* _WORK INSTRUCTION_
Copy the result of filtering the entries below for lines that include the string "intrinsic".
::: INFORMATION GIVEN
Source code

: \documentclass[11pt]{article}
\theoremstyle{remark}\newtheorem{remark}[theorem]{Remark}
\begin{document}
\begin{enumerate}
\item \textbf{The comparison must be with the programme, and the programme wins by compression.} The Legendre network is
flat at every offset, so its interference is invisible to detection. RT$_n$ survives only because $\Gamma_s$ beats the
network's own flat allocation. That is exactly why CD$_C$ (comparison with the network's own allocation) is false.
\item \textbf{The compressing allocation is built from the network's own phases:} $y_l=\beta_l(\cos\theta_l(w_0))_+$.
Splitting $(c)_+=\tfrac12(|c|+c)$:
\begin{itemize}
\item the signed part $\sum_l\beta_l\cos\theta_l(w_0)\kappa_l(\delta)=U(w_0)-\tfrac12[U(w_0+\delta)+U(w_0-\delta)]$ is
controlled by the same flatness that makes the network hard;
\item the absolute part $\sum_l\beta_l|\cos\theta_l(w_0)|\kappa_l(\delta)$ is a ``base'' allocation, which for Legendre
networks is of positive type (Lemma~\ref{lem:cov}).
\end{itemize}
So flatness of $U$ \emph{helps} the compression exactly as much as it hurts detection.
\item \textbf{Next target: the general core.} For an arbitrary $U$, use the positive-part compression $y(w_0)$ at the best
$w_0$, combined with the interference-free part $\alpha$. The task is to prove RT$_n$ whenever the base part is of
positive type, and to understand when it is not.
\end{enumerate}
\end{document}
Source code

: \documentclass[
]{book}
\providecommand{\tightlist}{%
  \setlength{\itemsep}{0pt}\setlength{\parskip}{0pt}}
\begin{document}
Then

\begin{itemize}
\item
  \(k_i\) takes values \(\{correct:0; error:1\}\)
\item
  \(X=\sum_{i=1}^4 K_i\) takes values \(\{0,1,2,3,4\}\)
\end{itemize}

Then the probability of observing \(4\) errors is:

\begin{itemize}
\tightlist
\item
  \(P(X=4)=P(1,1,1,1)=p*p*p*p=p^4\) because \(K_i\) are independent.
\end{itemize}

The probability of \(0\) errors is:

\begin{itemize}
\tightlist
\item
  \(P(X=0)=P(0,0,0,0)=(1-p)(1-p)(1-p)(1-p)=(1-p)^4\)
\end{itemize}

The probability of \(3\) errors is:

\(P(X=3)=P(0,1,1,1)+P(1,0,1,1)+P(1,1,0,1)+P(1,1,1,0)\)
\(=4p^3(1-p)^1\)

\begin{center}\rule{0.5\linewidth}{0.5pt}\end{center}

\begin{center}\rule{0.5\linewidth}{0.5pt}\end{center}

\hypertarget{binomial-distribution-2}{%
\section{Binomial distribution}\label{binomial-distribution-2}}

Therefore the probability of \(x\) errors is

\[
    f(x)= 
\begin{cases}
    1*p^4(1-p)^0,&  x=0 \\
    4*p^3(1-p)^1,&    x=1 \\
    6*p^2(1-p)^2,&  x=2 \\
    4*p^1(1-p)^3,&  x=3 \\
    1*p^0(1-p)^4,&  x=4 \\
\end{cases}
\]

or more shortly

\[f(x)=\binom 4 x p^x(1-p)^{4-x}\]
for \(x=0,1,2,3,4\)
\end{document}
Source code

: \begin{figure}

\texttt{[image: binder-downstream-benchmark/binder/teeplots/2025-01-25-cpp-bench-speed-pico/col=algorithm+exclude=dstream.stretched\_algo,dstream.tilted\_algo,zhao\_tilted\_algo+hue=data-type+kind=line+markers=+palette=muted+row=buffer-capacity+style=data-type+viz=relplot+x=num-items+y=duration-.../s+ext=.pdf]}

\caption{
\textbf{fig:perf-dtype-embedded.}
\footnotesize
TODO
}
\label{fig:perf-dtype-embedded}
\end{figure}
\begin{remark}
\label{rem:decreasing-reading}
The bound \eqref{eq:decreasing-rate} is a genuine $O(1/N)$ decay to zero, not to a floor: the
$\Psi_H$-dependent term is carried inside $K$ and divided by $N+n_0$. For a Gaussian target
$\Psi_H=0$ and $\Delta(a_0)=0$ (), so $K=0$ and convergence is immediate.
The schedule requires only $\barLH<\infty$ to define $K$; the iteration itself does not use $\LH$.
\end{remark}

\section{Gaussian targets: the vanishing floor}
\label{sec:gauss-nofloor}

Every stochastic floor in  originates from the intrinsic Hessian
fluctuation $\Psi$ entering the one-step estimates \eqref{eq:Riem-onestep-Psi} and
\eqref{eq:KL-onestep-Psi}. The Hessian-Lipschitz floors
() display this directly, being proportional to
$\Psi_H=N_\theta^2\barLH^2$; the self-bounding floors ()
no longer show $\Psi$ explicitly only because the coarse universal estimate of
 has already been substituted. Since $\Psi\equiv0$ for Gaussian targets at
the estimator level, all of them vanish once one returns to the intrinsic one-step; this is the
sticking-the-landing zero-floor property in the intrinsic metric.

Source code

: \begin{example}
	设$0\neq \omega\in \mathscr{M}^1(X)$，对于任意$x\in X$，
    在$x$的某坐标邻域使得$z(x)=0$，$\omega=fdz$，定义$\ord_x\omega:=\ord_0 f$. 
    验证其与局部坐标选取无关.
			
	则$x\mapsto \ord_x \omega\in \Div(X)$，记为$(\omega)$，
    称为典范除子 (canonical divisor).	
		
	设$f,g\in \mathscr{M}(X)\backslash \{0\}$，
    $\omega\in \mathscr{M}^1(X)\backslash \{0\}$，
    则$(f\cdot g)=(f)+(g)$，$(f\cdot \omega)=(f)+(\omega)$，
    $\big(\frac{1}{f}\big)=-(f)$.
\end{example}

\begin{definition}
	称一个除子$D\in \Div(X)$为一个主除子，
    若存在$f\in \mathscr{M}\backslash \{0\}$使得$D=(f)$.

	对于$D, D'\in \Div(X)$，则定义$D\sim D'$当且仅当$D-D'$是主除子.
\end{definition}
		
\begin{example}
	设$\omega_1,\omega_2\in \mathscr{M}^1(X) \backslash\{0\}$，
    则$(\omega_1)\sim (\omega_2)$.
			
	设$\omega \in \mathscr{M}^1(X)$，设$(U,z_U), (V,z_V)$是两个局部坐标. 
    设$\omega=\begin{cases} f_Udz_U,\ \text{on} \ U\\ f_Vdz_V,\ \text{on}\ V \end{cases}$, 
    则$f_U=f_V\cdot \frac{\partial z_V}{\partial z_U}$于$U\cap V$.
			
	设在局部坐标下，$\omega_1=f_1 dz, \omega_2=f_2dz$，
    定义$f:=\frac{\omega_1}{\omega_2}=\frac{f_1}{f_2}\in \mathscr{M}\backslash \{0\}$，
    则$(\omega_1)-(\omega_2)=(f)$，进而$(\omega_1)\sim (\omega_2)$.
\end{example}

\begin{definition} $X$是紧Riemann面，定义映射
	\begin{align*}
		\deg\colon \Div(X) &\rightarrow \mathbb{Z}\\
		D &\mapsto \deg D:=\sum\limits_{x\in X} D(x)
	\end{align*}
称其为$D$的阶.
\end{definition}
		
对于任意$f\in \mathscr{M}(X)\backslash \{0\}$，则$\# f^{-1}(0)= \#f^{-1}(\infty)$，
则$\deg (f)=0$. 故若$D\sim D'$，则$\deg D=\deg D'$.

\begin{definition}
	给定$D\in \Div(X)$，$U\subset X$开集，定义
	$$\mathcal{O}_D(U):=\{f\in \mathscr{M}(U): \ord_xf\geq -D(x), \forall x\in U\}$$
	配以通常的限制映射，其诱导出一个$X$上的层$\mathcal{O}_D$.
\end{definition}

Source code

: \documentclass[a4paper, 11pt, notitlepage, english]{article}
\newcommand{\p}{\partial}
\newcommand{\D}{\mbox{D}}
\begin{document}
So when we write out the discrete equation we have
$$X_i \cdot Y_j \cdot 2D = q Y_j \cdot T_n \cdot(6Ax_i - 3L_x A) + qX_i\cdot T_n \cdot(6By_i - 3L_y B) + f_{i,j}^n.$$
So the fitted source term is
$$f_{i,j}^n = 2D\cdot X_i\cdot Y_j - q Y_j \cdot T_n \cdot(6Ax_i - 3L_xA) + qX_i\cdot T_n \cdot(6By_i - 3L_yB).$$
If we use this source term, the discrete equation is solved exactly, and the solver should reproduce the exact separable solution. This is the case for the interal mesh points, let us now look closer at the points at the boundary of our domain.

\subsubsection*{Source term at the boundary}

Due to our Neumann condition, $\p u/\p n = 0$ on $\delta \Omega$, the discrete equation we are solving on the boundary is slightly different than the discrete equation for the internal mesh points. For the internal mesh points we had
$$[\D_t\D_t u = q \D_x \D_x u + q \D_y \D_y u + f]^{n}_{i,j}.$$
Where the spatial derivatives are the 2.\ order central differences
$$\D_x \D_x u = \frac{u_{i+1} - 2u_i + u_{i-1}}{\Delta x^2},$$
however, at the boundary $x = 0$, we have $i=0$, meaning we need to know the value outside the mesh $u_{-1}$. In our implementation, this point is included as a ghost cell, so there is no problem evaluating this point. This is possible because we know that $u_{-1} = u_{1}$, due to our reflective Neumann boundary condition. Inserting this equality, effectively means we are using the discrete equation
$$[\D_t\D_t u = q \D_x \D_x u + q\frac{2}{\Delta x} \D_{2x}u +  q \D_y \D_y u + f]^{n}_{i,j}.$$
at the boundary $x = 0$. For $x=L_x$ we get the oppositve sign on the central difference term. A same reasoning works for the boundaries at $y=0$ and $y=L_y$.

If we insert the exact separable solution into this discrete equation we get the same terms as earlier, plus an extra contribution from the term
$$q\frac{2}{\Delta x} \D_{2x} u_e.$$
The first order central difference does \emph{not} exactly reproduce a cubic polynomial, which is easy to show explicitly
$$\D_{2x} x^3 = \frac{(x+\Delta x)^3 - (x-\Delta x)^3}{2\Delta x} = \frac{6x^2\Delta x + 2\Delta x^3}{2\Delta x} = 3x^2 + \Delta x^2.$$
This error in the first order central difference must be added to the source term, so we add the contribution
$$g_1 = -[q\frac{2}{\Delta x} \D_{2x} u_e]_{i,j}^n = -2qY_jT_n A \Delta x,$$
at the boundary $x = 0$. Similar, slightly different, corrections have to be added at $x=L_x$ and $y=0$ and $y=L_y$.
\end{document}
::::::
* _ANSWER BOX_
Every stochastic floor in  originates from the intrinsic Hessian
the estimator level, all of them vanish once one returns to the intrinsic one-step; this is the
sticking-the-landing zero-floor property in the intrinsic metric.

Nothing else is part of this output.